La fiction sert parfois l’Histoire pour en expliquer les subtilités. Le personnage d’Abigaïl Hill condense en elle le différend politique entre la reine Anne, favorable aux Tories opposés à la guerre, avec sa favorite, Sarah, du côté des Whigs disposés au conflit. Elle focalise la pomme de discorde par ses mensonges, ses flatteries, en remportant le cœur de la reine, puis en se rangeant dans son camp pour fomenter la vengeance de son rang aristocratique perdu. Les hommes puissants autour d’elles en deviennent des marionnettes.
 Rachel Weisz et Olivia Colman dans "La Favorite" de Yórgos Lánthimos

 Rachel Weisz et Olivia Colman dans "La Favorite" de Yórgos Lánthimos

© 2018 Twentieth Century Fox
Politique, pouvoir et passions se mélangent dans ce beau tableau propice au drame. Mais aussi à l’humour, par le regard sarcastique que porte Yórgos Lánthimos, la prestation de ses actrices, et celle de Nicholas Hoult ("Mad Max :Fury Road"), qui campe un Lord Harley, chef des Tories tout en hargne et mépris. Mais le cinéaste gâche une bonne partie de son propos en filmant continuellement avec un objectif grand angle (fish-eye) qui déforme les perspectives, et en insérant des ralentis inutiles. Un choix ostentatoire pour une reconstitution pourtant au cordeau, comme les Britanniques savent si bien le faire.

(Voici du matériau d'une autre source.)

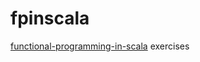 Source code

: # fpinscala
<a href="https://www.manning.com/books/functional-programming-in-scala">functional-programming-in-scala</a> exercises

Ce choix peut refléter le chaos qui régnait à l’époque, la décadence d’une dynastie (les Stuart), et la petitesse des plus grands face à leurs responsabilités, suggérée dans des décors surdimensionnés. Une option de mise en images envahissante et artificielle, au regard d’un propos pourtant des plus pertinents.
"La Favorite" : l'affiche

"La Favorite" : l'affiche

© Twentieth Century Fox France

LA FICHE

Drame de Yórgos Lánthimos
Pays : Etats-Unis / Grande-Bretagne / Irlande
Avec :  Olivia Colman, Rachel Weisz, Emma Stone, James Smith III, mark Gatis, Nicholas Hoult, Joe Alwyn
Durée : 2h00
Sortie : 6 février 2019

Synopsis : Début du XVIIIe siècle. L’Angleterre et la France sont en guerre. Toutefois, à la cour britannique, la mode est aux courses de canards et à la dégustation d’ananas. La reine Anne, à la santé fragile et au caractère instable, occupe le trône tandis que son amie Lady Sarah gouverne le pays à sa place. Lorsqu’une nouvelle servante, Abigail Hill, arrive à la cour, Lady Sarah la prend sous son aile, pensant qu’elle pourrait être une alliée. Abigail va y voir l’opportunité de renouer avec ses racines aristocratiques. Alors que les enjeux politiques de la guerre absorbent Sarah, Abigail parvient à gagner la confiance de la reine et devient sa nouvelle confidente. Cette amitié naissante donne à la jeune femme l’occasion de satisfaire ses ambitions, et elle ne laissera ni homme, ni femme, ni politique, ni même un lapin se mettre en travers de son chemin.